My book and web site

Check out my book, The Sustainable-Enough Garden, available on Amazon, and the book's web site at www.thesustainable-enoughgarden.com. See more plant photos on Instagram.

Sunday, July 19, 2020

What's to be done indoors?

What’s a sustainable gardener to do when it’s too hot to work outside? Skulking indoors on a 90-degree day, I found my thoughts turning to indoor gardening.


African violets are stalwarts among my houseplants

     A lot of the very forgiving houseplants that survive in my house, such as a venerable monstera (Monstera deliciosa) and resilient African violets (Saintpaulia ionantha), hail from tropical regions near the equator where they grow in the shady understory of the rainforest. They’re equipped to handle low light. On the brightest windowsill, plants can’t get more than 6,000 lux, in contrast to 100,000 lux outdoors in full sun.

This orchid gets enough light to bloom in an east-facing window

    As in the garden, I’ve come to recognize that many kinds of plants aren’t going to grow inside my house. Better to enjoy the houseplants that thrive here than try to pamper the ones that don’t. Conditions that prevail in my house—dry air with human-friendly temperatures--aren’t right for all low-light plants. For example, I’ve failed several times to keep gardenias alive indoors. They need high humidity and low temperatures, around 60 degrees during the day and 55 at night. That I’m not willing to provide.


Gardenias like Houston, not Massachusetts-photo ljmacphee

    I try to exclude leaf-eaters from the house by keeping plants healthy and ruthlessly discarding any that look wan or infested. My houseplants have to be able to survive without pesticides, just like my garden plants. Insects aren’t the only menace. I recently moved an African violet upstairs from the basement because something was chewing mammal-sized holes in its leaves while it was reconditioning under LED grow lights. 



Chewed by mice?


     I suspect this was a member of the mouse lineage that had previously gnawed on my young succulents. So far mice haven’t chewed the leaves of amaryllis plants (Hippeastrum cvs.) that I’m fattening up under the same LEDs, coaxing them to rebloom next winter. They must not taste as good.


With no cat in the house, mice keep showing up

    Some of the houseplants—easy orchids, a treasured streptocarpus, a crown of thorns (Euphorbia milii) and a some anthuriums--are summering on wire shelves on the driveway that runs along the north side of the house. The monstera I’m trying under the roof of the front porch. These plants soak up the indirect rays to store energy for the cold months—and they also get chewed on by insects they wouldn’t encounter indoors.

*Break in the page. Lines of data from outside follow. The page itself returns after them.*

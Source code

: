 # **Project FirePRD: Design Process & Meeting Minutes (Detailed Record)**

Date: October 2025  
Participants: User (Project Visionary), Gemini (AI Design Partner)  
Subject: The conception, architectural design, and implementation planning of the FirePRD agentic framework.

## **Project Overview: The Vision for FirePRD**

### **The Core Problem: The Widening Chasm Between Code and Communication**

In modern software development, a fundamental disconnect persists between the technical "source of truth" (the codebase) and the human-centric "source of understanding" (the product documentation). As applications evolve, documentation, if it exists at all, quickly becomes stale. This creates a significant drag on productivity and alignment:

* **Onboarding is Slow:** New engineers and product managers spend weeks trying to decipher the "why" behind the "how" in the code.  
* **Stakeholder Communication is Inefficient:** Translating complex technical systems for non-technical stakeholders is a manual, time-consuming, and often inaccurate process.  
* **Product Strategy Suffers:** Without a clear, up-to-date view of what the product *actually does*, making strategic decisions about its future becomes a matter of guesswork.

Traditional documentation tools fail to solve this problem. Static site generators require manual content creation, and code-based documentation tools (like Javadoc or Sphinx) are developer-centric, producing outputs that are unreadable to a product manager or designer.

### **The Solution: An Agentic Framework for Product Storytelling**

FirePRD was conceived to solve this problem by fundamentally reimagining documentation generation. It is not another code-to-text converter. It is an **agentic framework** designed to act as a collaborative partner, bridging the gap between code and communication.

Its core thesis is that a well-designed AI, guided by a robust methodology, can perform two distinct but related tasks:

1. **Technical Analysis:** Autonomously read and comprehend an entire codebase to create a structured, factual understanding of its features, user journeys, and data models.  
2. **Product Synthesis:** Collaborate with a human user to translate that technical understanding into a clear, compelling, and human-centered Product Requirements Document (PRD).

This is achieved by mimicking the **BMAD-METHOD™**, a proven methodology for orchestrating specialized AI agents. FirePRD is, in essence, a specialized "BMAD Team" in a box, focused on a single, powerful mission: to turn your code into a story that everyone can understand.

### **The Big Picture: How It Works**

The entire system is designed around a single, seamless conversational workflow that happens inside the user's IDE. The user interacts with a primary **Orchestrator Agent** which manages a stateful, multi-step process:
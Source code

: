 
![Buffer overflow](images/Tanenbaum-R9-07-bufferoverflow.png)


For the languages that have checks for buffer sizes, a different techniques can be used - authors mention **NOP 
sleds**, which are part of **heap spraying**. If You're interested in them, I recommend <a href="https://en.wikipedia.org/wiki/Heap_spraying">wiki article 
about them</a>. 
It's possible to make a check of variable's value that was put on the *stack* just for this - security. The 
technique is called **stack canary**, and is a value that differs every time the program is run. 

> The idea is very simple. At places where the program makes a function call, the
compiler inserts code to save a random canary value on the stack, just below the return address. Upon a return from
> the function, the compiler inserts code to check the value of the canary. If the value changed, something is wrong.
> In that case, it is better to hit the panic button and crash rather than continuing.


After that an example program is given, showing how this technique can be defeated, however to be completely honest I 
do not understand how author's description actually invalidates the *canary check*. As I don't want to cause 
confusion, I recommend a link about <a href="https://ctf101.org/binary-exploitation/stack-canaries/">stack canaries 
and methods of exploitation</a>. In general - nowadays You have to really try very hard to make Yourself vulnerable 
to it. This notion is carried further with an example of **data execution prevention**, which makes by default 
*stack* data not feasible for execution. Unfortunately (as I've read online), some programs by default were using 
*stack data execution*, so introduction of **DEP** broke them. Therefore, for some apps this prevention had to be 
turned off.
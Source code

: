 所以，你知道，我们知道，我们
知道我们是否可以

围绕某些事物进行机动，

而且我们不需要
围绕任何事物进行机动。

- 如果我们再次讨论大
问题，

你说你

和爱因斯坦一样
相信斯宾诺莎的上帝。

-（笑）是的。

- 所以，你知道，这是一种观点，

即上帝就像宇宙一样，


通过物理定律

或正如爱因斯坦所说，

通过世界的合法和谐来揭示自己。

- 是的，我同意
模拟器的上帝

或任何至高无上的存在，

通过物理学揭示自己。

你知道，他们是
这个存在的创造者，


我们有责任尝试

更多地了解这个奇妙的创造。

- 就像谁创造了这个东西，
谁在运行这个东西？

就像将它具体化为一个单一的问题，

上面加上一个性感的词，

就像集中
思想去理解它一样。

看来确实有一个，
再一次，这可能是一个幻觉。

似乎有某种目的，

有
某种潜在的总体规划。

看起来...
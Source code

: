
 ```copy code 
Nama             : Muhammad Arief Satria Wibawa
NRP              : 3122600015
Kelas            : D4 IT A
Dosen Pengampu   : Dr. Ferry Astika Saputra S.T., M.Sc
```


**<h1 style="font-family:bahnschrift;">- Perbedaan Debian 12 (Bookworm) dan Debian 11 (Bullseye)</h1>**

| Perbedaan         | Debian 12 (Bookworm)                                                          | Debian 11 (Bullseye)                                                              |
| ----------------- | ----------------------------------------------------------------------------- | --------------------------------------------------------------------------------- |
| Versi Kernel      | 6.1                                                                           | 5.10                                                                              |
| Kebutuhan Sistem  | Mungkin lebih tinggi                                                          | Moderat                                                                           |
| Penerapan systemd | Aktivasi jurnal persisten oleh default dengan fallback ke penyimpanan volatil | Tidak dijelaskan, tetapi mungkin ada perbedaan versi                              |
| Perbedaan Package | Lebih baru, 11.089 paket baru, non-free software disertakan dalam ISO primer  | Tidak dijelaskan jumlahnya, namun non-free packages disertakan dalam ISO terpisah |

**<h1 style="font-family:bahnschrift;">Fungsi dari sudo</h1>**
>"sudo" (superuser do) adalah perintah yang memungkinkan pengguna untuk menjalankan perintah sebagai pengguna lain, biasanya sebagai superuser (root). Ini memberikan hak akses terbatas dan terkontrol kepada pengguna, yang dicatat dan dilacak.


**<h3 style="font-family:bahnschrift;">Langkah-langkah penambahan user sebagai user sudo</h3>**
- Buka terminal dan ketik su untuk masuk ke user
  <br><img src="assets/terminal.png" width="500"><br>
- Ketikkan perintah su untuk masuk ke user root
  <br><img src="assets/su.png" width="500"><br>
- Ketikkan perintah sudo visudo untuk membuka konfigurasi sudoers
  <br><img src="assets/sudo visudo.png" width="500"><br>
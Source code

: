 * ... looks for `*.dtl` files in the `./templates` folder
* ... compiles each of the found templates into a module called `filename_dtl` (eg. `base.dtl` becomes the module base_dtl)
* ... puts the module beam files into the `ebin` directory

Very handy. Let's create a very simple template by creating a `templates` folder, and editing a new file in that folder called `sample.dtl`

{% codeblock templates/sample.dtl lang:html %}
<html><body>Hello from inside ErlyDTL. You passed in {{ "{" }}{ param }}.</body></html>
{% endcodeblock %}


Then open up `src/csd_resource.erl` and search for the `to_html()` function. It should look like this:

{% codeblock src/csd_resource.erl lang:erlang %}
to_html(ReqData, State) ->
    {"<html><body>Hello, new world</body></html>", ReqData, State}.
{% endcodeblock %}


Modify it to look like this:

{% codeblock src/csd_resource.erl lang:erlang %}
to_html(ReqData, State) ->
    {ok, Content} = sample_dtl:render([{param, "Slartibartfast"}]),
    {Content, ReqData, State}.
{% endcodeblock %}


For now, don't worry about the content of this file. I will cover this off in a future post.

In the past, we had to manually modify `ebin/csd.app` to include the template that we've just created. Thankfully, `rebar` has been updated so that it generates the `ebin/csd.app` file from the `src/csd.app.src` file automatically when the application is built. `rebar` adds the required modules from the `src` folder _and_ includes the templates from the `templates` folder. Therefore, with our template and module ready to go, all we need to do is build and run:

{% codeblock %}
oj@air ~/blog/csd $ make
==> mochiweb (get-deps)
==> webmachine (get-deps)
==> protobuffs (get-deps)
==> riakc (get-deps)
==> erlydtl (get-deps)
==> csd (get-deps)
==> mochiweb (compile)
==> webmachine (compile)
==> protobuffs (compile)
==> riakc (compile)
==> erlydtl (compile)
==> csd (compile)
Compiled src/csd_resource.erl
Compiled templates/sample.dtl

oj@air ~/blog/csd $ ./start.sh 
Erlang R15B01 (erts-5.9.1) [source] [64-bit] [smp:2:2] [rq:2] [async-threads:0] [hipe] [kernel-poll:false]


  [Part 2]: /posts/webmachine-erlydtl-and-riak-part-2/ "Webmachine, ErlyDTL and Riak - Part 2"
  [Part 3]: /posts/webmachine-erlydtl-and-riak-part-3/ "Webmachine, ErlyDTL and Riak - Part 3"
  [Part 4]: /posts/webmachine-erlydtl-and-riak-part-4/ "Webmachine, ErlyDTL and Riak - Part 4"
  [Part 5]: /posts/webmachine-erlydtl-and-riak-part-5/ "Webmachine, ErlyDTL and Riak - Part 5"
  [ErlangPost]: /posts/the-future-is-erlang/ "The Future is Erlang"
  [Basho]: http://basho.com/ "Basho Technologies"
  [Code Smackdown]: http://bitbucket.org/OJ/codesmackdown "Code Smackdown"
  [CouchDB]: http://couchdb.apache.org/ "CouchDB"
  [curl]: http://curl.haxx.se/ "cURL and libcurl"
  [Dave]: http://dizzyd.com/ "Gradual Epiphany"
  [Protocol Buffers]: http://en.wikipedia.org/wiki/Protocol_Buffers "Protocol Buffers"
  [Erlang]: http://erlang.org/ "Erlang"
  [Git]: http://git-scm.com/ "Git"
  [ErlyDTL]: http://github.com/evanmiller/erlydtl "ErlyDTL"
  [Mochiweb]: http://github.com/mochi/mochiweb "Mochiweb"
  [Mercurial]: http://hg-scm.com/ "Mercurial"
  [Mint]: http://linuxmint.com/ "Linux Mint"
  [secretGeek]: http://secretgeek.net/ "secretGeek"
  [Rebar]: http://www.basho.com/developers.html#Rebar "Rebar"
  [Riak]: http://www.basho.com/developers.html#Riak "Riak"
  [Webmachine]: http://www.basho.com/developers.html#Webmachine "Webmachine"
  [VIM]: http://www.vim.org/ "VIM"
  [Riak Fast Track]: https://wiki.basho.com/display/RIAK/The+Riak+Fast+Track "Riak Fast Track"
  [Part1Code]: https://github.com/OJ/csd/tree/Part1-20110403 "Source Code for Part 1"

Monstera summering on the front porch


     Meanwhile, I’m stuck inside in the air conditioning, my outdoor gardening enthusiasm extinguished by the heat. This could be the time to learn how to make seedling pots out of newspaper.


     I’ve had no luck starting bush beans in the vegetable garden this year. Something chews the leaves to bits as soon as they emerge, possibly Mexican bean beetles (Epilachna varivestis). 

     Maybe I can fool the leaf-chewers by planting now, out of sync with their life cycle, and still have 60 days for beans to ripen before the cold sets in. I’d like to give the bean seedlings some protection by starting them indoors and planting them out when they have a few leaves. During the heat wave, they and I can enjoy moderate temperatures indoors.